The isolation and defeat of the Phelps Dodge miners was part of a process set in motion with the 1981 PATCO air traffic controllers strike, in which the unions—including the USW and the Teamsters—deliberately worked to isolate and defeat the strikers in order to prove that they were a trusted partner of the corporations in their drive to cut costs in the name of allowing the companies to more successfully compete on the world market. The list of strikes betrayed and defeated in the 1980s includes the Hormel meat packers, Greyhound bus drivers, along with strikes by workers at International Paper and United States Steel.

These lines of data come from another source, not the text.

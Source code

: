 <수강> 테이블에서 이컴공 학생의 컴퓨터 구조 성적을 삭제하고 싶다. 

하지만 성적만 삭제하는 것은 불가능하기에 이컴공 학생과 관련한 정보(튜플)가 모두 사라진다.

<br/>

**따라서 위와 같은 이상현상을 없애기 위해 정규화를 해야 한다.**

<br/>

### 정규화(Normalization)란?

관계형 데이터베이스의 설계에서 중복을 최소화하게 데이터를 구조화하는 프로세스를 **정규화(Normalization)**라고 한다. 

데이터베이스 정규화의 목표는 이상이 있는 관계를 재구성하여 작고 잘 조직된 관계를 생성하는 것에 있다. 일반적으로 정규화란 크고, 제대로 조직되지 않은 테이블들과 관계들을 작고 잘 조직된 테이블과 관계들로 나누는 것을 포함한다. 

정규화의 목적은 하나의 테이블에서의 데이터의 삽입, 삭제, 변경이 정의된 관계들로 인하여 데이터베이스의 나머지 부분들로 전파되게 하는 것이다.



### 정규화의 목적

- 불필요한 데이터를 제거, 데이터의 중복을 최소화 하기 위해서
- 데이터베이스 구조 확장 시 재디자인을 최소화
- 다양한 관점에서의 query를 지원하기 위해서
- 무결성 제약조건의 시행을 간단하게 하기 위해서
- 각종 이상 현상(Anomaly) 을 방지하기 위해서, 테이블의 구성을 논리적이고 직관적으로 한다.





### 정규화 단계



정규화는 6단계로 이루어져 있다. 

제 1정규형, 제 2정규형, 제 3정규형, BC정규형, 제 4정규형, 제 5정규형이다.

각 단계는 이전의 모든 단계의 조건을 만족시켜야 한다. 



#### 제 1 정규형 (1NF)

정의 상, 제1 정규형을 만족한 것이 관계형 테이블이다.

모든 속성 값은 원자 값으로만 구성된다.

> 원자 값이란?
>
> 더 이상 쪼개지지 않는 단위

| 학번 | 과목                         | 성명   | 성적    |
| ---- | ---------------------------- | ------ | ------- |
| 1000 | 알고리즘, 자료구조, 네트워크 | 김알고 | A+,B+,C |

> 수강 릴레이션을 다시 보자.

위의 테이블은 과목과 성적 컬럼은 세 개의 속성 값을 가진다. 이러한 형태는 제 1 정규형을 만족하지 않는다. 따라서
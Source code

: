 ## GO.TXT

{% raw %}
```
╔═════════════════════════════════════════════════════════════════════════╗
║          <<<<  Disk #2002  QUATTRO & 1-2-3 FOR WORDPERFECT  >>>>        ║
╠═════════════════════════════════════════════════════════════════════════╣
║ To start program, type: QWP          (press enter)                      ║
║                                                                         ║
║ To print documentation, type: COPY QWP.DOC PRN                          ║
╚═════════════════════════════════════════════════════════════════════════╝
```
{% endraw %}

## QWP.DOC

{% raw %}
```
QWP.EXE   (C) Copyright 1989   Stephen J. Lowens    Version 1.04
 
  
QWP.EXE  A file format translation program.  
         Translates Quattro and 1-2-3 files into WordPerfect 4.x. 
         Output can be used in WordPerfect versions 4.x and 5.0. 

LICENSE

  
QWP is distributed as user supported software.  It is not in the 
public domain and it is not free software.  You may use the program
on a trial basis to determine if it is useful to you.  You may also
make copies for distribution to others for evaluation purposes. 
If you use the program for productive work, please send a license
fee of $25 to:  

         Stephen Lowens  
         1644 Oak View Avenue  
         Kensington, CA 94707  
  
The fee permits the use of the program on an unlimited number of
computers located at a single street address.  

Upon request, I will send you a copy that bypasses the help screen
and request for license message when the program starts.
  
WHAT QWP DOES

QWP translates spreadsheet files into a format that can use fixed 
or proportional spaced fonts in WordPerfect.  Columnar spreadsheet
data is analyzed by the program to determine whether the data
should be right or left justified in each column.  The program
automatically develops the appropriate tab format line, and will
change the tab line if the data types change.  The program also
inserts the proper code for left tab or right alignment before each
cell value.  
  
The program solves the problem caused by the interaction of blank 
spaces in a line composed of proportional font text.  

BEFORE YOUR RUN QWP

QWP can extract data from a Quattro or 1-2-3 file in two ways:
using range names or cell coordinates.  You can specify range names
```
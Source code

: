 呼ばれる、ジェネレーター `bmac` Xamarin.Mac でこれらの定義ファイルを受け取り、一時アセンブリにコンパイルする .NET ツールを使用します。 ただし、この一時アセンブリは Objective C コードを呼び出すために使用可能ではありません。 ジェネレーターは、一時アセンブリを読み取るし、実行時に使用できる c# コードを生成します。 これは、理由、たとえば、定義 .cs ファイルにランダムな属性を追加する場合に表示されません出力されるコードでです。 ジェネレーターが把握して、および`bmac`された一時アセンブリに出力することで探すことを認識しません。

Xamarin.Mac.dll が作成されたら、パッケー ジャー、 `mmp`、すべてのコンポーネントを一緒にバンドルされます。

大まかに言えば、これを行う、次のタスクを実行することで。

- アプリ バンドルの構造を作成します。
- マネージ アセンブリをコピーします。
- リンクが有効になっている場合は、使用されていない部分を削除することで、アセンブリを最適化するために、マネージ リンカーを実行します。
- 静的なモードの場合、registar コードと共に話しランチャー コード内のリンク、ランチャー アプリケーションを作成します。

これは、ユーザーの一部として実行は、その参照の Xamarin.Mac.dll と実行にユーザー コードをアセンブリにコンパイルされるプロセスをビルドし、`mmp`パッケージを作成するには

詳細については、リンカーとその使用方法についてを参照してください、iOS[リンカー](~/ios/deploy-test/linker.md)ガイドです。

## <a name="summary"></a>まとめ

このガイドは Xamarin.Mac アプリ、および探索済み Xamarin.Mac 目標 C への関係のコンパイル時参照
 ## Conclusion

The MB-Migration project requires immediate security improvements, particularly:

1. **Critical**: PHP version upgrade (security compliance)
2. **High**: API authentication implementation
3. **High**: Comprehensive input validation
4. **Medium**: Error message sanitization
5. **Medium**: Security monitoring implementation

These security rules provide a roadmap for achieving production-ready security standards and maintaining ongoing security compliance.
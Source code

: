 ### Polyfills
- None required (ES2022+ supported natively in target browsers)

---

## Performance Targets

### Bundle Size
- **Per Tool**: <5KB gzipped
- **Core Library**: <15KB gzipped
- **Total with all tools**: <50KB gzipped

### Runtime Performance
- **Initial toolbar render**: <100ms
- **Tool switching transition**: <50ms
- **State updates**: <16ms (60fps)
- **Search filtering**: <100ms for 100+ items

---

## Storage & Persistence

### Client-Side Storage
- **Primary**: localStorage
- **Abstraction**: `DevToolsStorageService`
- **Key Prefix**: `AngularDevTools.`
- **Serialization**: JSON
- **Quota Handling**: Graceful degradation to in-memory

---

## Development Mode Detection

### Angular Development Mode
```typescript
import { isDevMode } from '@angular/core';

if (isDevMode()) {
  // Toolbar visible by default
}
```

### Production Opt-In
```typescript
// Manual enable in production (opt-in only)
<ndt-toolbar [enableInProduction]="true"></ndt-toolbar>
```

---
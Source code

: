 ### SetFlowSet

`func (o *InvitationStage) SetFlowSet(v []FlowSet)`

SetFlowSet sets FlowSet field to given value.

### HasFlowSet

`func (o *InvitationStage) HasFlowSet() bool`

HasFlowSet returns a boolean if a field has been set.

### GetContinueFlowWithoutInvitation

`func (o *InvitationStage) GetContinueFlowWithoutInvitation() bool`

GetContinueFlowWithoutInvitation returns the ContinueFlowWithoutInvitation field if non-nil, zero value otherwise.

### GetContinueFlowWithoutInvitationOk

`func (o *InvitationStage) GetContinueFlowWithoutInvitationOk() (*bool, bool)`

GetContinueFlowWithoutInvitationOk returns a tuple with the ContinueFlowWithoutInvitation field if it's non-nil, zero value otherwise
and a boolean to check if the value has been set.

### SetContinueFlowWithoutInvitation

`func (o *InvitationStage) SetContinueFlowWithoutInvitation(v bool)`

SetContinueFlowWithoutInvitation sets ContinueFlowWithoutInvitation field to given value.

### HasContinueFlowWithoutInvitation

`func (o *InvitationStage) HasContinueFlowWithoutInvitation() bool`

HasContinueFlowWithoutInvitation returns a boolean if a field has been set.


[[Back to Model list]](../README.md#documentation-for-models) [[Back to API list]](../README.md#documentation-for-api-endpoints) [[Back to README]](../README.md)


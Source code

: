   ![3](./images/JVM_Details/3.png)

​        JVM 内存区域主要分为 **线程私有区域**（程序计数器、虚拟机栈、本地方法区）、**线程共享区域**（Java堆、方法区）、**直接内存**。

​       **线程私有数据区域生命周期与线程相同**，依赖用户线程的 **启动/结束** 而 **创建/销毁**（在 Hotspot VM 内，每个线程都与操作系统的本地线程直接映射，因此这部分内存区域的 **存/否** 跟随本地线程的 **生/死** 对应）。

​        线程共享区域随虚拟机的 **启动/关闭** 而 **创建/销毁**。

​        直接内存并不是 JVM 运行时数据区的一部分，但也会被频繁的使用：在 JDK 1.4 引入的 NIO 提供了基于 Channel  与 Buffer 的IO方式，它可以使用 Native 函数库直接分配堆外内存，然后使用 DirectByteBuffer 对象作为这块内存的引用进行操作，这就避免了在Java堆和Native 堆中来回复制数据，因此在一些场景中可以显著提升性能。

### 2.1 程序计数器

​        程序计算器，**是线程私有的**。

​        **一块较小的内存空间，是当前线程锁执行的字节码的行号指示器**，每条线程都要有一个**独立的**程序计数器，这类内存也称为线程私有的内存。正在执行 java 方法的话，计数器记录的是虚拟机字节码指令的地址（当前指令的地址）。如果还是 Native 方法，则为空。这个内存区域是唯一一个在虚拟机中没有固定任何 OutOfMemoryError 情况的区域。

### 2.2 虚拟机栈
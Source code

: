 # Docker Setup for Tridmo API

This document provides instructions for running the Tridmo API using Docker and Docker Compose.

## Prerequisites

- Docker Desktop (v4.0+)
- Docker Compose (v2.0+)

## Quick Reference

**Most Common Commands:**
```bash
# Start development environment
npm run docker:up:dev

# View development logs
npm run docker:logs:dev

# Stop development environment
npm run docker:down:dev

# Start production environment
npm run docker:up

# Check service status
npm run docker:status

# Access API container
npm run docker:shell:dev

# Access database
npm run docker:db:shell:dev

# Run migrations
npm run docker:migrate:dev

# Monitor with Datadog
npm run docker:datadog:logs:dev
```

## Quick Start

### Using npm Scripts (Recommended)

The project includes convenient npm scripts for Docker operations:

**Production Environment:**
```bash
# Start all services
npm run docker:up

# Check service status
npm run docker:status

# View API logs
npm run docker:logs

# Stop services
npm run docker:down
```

Copper miners can place no confidence in the USW, Teamsters or any of the other unions at Asarco. Instead, the World Socialist Web Site is working for the formation of rank-and-file committees of the most trusted workers, independent of the pro-corporate unions and Democratic and Republican parties, to democratically discuss and put forth their own demands, including, but not limited to:

  • An immediate 40 percent wage increase for all workers and restoration of COLA
  • Fully funded health care and pension benefits for all workers
  • Rank-and-file workers’ oversight of all negotiations between the company and unions and contract voting process
  • A return to the eight-hour workday and restoration of thousands of lost jobs
  • Election of rank-and-file safety committees in the mines to oversee all health, safety and environmental measures needed to protect workers
  • Ample funding for research and development of safe mining and extraction techniques, and equipment that will end the risks to workers’ lives and health

At every point the just and reasonable demands of workers clash with the profit interests of the transnational corporations. However, mineworkers have powerful allies in the international working class. The nationalism and pro-capitalist politics of the trade unions must be opposed through the development of a movement based on an internationalist and socialist perspective.